I’ve also written posts with some free tips on writing your motivation letter. And this post, which answers some questions sent to me from a Sciences Po applicant.
For more information about the Boutmy scholarship, check out the official webpage for it at: http://formation.sciences-po.fr/en/contenu/the-emile-boutmy-scholarship
4 thoughts on “Sciences Po: When will I know about the Boutmy Scholarship?”
Hi! I’ve recently been admitted to PSIA and have also applied for the Emile Boutmy scholarship. I was just wondering if you knew how common it is to get it? During your degree, did you know many others who had applied and been successful? Also, does it seem more merit or need based?
My second question is to do with the dual degree programs. I have heard that they are extremely difficult to get into. Did it seem to you that this was the case based on your classmates/friends who applied and succeeded/failed?
Thanks for your questions. The Emile Boutmy scholarship is a merit scholarship. Only around 11% of applicants from the Master’s pool are chosen for this scholarship, so it is extremely selective. Selection is based on 3 things: academic excellence (ex. your grades), motivation and parcours (ex. involvement in extracurriculars), and diversity (ex. they aim to award this scholarship to students from all over the world, so they will take into account the circumstances in your country).
During my degree I didn’t meet any students with this scholarship that I know of… but it’s not exactly something you talk about in the hallways. I probably met several and it just never came up in conversation. In 2015, the Emile Boutmy was awarded to 220 individuals, including Master’s and Bachelor’s degree students.
You may have noticed that the scholarship has several different award levels– as a Master’s candidate, you could receive as little as 5,000€ per year towards tuition or as much as 16,000€ per year (10,000€ for tuition and 6,000€ for food, books, your apartment, etc.). You have also probably noticed that the application asks about your financial situation.
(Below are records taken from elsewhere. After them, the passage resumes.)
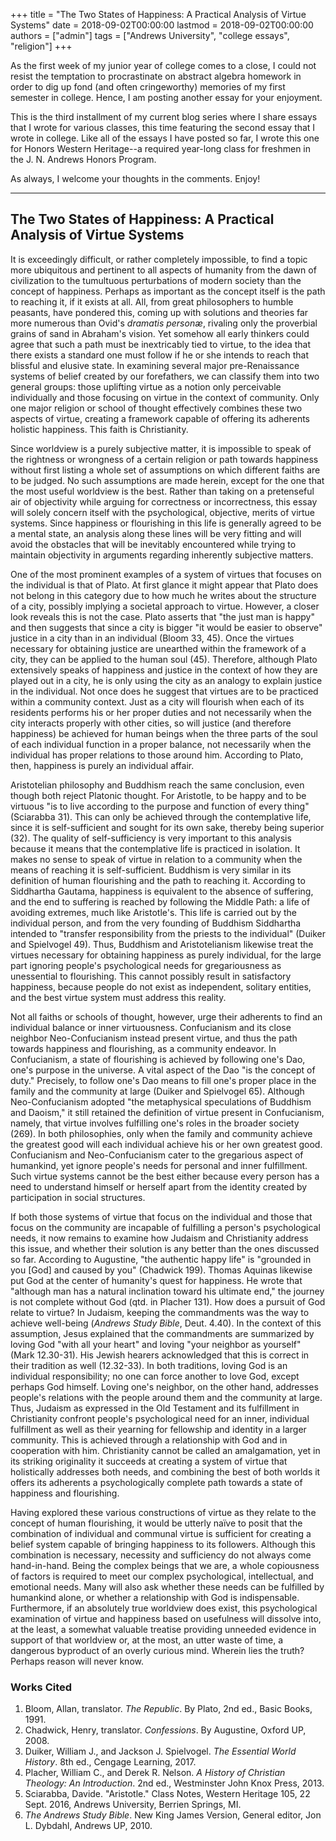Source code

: +++
title = "The Two States of Happiness: A Practical Analysis of Virtue Systems"
date = 2018-09-02T00:00:00
lastmod = 2018-09-02T00:00:00
authors = ["admin"]
tags = ["Andrews University", "college essays", "religion"]
+++

As the first week of my junior year of college comes to a close, I could not resist the temptation to procrastinate on abstract algebra homework in order to dig up fond (and often cringeworthy) memories of my first semester in college. Hence, I am posting another essay for your enjoyment.

This is the third installment of my current blog series where I share essays that I wrote for various classes, this time featuring the second essay that I wrote in college. Like all of the essays I have posted so far, I wrote this one for Honors Western Heritage--a required year-long class for freshmen in the J. N. Andrews Honors Program.

As always, I welcome your thoughts in the comments. Enjoy!

---

## The Two States of Happiness: A Practical Analysis of Virtue Systems

It is exceedingly difficult, or rather completely impossible, to find a topic more ubiquitous and pertinent to all aspects of humanity from the dawn of civilization to the tumultuous perturbations of modern society than the concept of happiness. Perhaps as important as the concept itself is the path to reaching it, if it exists at all. All, from great philosophers to humble peasants, have pondered this, coming up with solutions and theories far more numerous than Ovid's _dramatis personæ_, rivaling only the proverbial grains of sand in Abraham's vision. Yet somehow all early thinkers could agree that such a path must be inextricably tied to virtue, to the idea that there exists a standard one must follow if he or she intends to reach that blissful and elusive state. In examining several major pre-Renaissance systems of belief created by our forefathers, we can classify them into two general groups: those uplifting virtue as a notion only perceivable individually and those focusing on virtue in the context of community. Only one major religion or school of thought effectively combines these two aspects of virtue, creating a framework capable of offering its adherents holistic happiness. This faith is Christianity.

Since worldview is a purely subjective matter, it is impossible to speak of the rightness or wrongness of a certain religion or path towards happiness without first listing a whole set of assumptions on which different faiths are to be judged. No such assumptions are made herein, except for the one that the most useful worldview is the best. Rather than taking on a pretenseful air of objectivity while arguing for correctness or incorrectness, this essay will solely concern itself with the psychological, objective, merits of virtue systems. Since happiness or flourishing in this life is generally agreed to be a mental state, an analysis along these lines will be very fitting and will avoid the obstacles that will be inevitably encountered while trying to maintain objectivity in arguments regarding inherently subjective matters.

One of the most prominent examples of a system of virtues that focuses on the individual is that of Plato. At first glance it might appear that Plato does not belong in this category due to how much he writes about the structure of a city, possibly implying a societal approach to virtue. However, a closer look reveals this is not the case. Plato asserts that "the just man is happy" and then suggests that since a city is bigger "it would be easier to observe" justice in a city than in an individual (Bloom 33, 45). Once the virtues necessary for obtaining justice are unearthed within the framework of a city, they can be applied to the human soul (45). Therefore, although Plato extensively speaks of happiness and justice in the context of how they are played out in a city, he is only using the city as an analogy to explain justice in the individual. Not once does he suggest that virtues are to be practiced within a community context. Just as a city will flourish when each of its residents performs his or her proper duties and not necessarily when the city interacts properly with other cities, so will justice (and therefore happiness) be achieved for human beings when the three parts of the soul of each individual function in a proper balance, not necessarily when the individual has proper relations to those around him. According to Plato, then, happiness is purely an individual affair.

Aristotelian philosophy and Buddhism reach the same conclusion, even though both reject Platonic thought. For Aristotle, to be happy and to be virtuous "is to live according to the purpose and function of every thing" (Sciarabba 31). This can only be achieved through the contemplative life, since it is self-sufficient and sought for its own sake, thereby being superior (32). The quality of self-sufficiency is very important to this analysis because it means that the contemplative life is practiced in isolation. It makes no sense to speak of virtue in relation to a community when the means of reaching it is self-sufficient. Buddhism is very similar in its definition of human flourishing and the path to reaching it. According to Siddhartha Gautama, happiness is equivalent to the absence of suffering, and the end to suffering is reached by following the Middle Path: a life of avoiding extremes, much like Aristotle's. This life is carried out by the individual person, and from the very founding of Buddhism Siddhartha intended to "transfer responsibility from the priests to the individual" (Duiker and Spielvogel 49). Thus, Buddhism and Aristotelianism likewise treat the virtues necessary for obtaining happiness as purely individual, for the large part ignoring people's psychological needs for gregariousness as unessential to flourishing. This cannot possibly result in satisfactory happiness, because people do not exist as independent, solitary entities, and the best virtue system must address this reality.

Not all faiths or schools of thought, however, urge their adherents to find an individual balance or inner virtuousness. Confucianism and its close neighbor Neo-Confucianism instead present virtue, and thus the path towards happiness and flourishing, as a community endeavor. In Confucianism, a state of flourishing is achieved by following one's Dao, one's purpose in the universe. A vital aspect of the Dao "is the concept of duty." Precisely, to follow one's Dao means to fill one's proper place in the family and the community at large (Duiker and Spielvogel 65). Although Neo-Confucianism adopted "the metaphysical speculations of Buddhism and Daoism," it still retained the definition of virtue present in Confucianism, namely, that virtue involves fulfilling one's roles in the broader society (269). In both philosophies, only when the family and community achieve the greatest good will each individual achieve his or her own greatest good. Confucianism and Neo-Confucianism cater to the gregarious aspect of humankind, yet ignore people's needs for personal and inner fulfillment. Such virtue systems cannot be the best either because every person has a need to understand himself or herself apart from the identity created by participation in social structures.

If both those systems of virtue that focus on the individual and those that focus on the community are incapable of fulfilling a person's psychological needs, it now remains to examine how Judaism and Christianity address this issue, and whether their solution is any better than the ones discussed so far. According to Augustine, "the authentic happy life" is "grounded in you [God] and caused by you" (Chadwick 199). Thomas Aquinas likewise put God at the center of humanity's quest for happiness. He wrote that "although man has a natural inclination toward his ultimate end," the journey is not complete without God (qtd. in Placher 131). How does a pursuit of God relate to virtue? In Judaism, keeping the commandments was the way to achieve well-being (_Andrews Study Bible_, Deut. 4.40). In the context of this assumption, Jesus explained that the commandments are summarized by loving God "with all your heart" and loving "your neighbor as yourself" (Mark 12.30-31). His Jewish hearers acknowledged that this is correct in their tradition as well (12.32-33). In both traditions, loving God is an individual responsibility; no one can force another to love God, except perhaps God himself. Loving one's neighbor, on the other hand, addresses people's relations with the people around them and the community at large. Thus, Judaism as expressed in the Old Testament and its fulfillment in Christianity confront people's psychological need for an inner, individual fulfillment as well as their yearning for fellowship and identity in a larger community. This is achieved through a relationship with God and in cooperation with him. Christianity cannot be called an amalgamation, yet in its striking originality it succeeds at creating a system of virtue that holistically addresses both needs, and combining the best of both worlds it offers its adherents a psychologically complete path towards a state of happiness and flourishing.

Having explored these various constructions of virtue as they relate to the concept of human flourishing, it would be utterly naïve to posit that the combination of individual and communal virtue is sufficient for creating a belief system capable of bringing happiness to its followers. Although this combination is necessary, necessity and sufficiency do not always come hand-in-hand. Being the complex beings that we are, a whole copiousness of factors is required to meet our complex psychological, intellectual, and emotional needs. Many will also ask whether these needs can be fulfilled by humankind alone, or whether a relationship with God is indispensable. Furthermore, if an absolutely true worldview does exist, this psychological examination of virtue and happiness based on usefulness will dissolve into, at the least, a somewhat valuable treatise providing unneeded evidence in support of that worldview or, at the most, an utter waste of time, a dangerous byproduct of an overly curious mind. Wherein lies the truth? Perhaps reason will never know.

### Works Cited

1. Bloom, Allan, translator. _The Republic_. By Plato, 2nd ed., Basic Books, 1991.
2. Chadwick, Henry, translator. _Confessions_. By Augustine, Oxford UP, 2008.
3. Duiker, William J., and Jackson J. Spielvogel. _The Essential World History_. 8th ed., Cengage Learning, 2017.
4. Placher, William C., and Derek R. Nelson. _A History of Christian Theology: An Introduction_. 2nd ed., Westminster John Knox Press, 2013.
5. Sciarabba, Davide. "Aristotle." Class Notes, Western Heritage 105, 22 Sept. 2016, Andrews University, Berrien Springs, MI.
6. _The Andrews Study Bible_. New King James Version, General editor, Jon L. Dybdahl, Andrews UP, 2010.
It is my understanding that they use merit to decide who will get the scholarship but financial need to help determine how much money the awardee will receive.
As for the dual degree programs– yes, they are extremely selective with only a handful of students in each program. Specific statistics would depend on which program you are talking about.
Hope this helps!
hello. can you give me examples of academic excellence ( grades, marks) that you should have to get the scholarship? it’s ok with the others criteria but i am a little be concerned about marks. thanks
Your scores should be good enough to get into Sciences Po and, I’d imagine, ideally a bit better than the bare minimum. I have never been a part of the decision board for the Boutmy Scholarship and they don’t publish their decision-making criteria online, so it’s all a bit opaque. If you’re applying to Sciences Po anyways, why not apply for the scholarship and just see what happens?